I admit it's silly :)
Undefined behavior? then cast that pointers to void and you're done.

...
printf ("address of ip is %p\n", (void *)ip);
printf ("address of num is %p\n", (void *)&num);
...

Daniele
Nov 14 '05 #16

P: n/a
Frane Roje wrote:
I'm not sure about this but I think that when you write int *p=20; the
compiler will handle the memmory allocation of the int which has '20' value.

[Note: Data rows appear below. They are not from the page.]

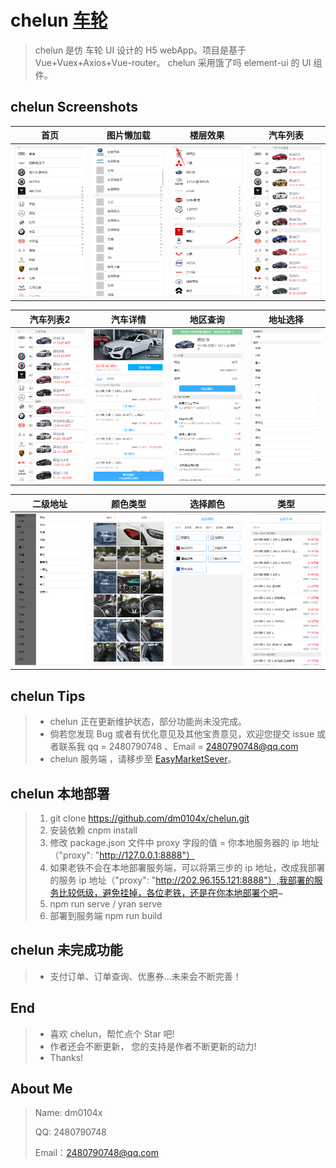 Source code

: # chelun [车轮](https://github.com/dm0104x/chelun)

> ​chelun 是仿 车轮 UI 设计的 H5 webApp。项目是基于 Vue+Vuex+Axios+Vue-router。
> ​chelun 采用饿了吗 element-ui 的 UI 组件。


## chelun Screenshots

|         首页         |        图片懒加载         |         楼层效果         |         汽车列表         |
| :------------------: | :-------------------: | :----------------------: | :----------------------: |
| ![](./images/home.png) | ![](./images/lazy.png) | ![](./images/10.png) | ![](./images/1.png) |

|         汽车列表2          |          汽车详情           |            地区查询            |          地址选择           |
| :-------------------: | :-------------------------: | :----------------------------: | :-------------------------: |
| ![](./images/2.png) | ![](./images/3.png) | ![](./images/4.png) | ![](./images/5.png) |

|        二级地址        |          颜色类型           |        选择颜色         |         类型         |
| :------------------: | :-------------------------: | :---------------------: | :------------------: |
| ![](./images/6.png) | ![](./images/7.png) | ![](./images/8.png) | ![](./images/9.png) |

## chelun Tips

> - chelun 正在更新维护状态，部分功能尚未没完成。
> - 倘若您发现 Bug 或者有优化意见及其他宝贵意见，欢迎您提交 issue 或者联系我 qq = 2480790748 、Email = 2480790748@qq.com
> - chelun 服务端 ，请移步至 [EasyMarketSever](https://github.com/dm0104x/chelun)。

## chelun 本地部署

> 1. git clone https://github.com/dm0104x/chelun.git
> 2. 安装依赖 cnpm install
> 3. 修改 package.json 文件中 proxy 字段的值 = 你本地服务器的 ip 地址 （"proxy": "http://127.0.0.1:8888"）
> 4. 如果老铁不会在本地部署服务端，可以将第三步的 ip 地址，改成我部署的服务 ip 地址（"proxy": "http://202.96.155.121:8888"）,我部署的服务比较低级，避免挂掉，各位老铁，还是在你本地部署个吧~
> 5. npm run serve / yran serve
> 6. 部署到服务端 npm run build

## chelun 未完成功能

> - 支付订单、订单查询、优惠券...未来会不断完善！

## End

> - 喜欢 chelun，帮忙点个 Star 吧!
> - 作者还会不断更新， 您的支持是作者不断更新的动力!
> - Thanks!

## About Me

> Name: dm0104x
>
> QQ: 2480790748
>
> Email：2480790748@qq.com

No, it will not. Unless You make p point somewhere decent first the
above is wrong.

--
Thomas

Nov 14 '05 #17

P: n/a
tinybyte <ne******@box.it> wrote:
On Thu, 08 Jan 2004 14:57:21 +0530, Vijay Kumar R Zanvar wrote:
On my system the output is

value of num is 200(200)
on my system is 200(200) too, using gcc.
I think that being an undefined behavior according to the standard,
as Martin pointed out, the developers of the compiler used by user
have made up a mess.


No, the compiler used by the OP is quite as logical as gcc, and possibly
better at optimising - it seems to have diked out all references to the
const int and replaced them with the constant value, which is both a
sensible optimisation, and potentially quite a valuable one.
gcc handles it logically,


s/logically/lazily/, IYAM.

Richard
Nov 14 '05 #18

P: n/a
tinybyte <ne******@box.it> wrote:
On Thu, 08 Jan 2004 10:39:30 +0000, Kevin Goodsell wrote:
There's no good reason to try to explain undefined behavior. In this
case, the compiler probably eliminated a fetch from memory by using the
value 100 directly, since it "knew" that's what the stored value would be.
There's always a good reason to try to know how things really works.
Now we had discovered that that compiler is broken. gcc handles the
thing correctly, as it should be.


Wrong, and wrong. The OP's compiler is quite correct, and gcc handles
this code as it _may_, not as it _should_ be handled. The code invokes
undefined behaviour - changing the value of a const object - and _any_
behaviour after that is correct.
Just saying "according to the
standard" isn't enough. According to the standard that piece of code
is broken, but it actually executes, and sometimes properly.
For _some_ values of properly. _My_ value of properly is the reverse -
I'd rather have a compiler that compiles correct code to a fast
executable than one that compiles incorrect code to appear to be
correct. Hence, I'd prefer the OP's compiler to gcc.
You're not compiling programs with the standard, but with compilers.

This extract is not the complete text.